The required answer is every line of the data containing the word "Each".

##############################

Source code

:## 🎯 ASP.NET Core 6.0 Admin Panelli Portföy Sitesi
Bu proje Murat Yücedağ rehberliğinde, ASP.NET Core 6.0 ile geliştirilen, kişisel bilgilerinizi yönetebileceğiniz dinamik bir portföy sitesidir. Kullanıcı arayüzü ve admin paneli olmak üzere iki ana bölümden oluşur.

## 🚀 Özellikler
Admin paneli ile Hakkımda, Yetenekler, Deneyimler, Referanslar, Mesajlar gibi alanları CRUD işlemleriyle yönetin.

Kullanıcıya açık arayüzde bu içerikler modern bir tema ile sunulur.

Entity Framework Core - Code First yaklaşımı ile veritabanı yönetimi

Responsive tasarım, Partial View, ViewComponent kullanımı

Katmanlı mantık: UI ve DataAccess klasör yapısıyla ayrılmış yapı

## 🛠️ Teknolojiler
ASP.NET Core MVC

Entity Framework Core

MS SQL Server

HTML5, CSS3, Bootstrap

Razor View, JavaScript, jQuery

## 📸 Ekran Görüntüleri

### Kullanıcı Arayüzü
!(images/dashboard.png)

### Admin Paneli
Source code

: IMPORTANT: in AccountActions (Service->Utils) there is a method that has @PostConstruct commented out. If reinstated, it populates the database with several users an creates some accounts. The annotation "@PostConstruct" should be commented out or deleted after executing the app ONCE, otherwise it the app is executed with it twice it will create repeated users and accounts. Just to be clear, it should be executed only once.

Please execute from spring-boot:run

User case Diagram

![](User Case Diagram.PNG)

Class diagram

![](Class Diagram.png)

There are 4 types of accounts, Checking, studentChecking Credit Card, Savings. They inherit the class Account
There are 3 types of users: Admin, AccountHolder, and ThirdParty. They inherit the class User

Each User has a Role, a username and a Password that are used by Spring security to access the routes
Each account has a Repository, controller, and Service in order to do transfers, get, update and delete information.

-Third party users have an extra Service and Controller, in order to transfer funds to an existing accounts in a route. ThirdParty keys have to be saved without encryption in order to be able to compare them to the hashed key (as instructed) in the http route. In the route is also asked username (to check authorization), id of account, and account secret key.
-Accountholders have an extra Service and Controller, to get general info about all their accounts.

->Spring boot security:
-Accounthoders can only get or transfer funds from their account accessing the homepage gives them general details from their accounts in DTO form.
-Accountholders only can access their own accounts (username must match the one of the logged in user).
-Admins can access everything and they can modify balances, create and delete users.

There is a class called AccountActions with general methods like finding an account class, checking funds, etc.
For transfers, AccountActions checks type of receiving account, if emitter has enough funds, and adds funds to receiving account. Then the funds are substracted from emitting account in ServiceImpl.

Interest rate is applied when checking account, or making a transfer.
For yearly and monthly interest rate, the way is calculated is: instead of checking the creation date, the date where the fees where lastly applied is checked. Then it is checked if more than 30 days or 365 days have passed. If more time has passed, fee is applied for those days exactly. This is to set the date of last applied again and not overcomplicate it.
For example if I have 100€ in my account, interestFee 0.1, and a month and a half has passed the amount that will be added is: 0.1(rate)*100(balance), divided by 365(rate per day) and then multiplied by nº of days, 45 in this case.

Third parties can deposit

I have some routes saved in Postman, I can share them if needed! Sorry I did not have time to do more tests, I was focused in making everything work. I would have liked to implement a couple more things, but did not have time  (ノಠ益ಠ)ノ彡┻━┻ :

##############################

§ **Expected output**
Each User has a Role, a username and a Password that are used by Spring security to access the routes
Each account has a Repository, controller, and Service in order to do transfers, get, update and delete information.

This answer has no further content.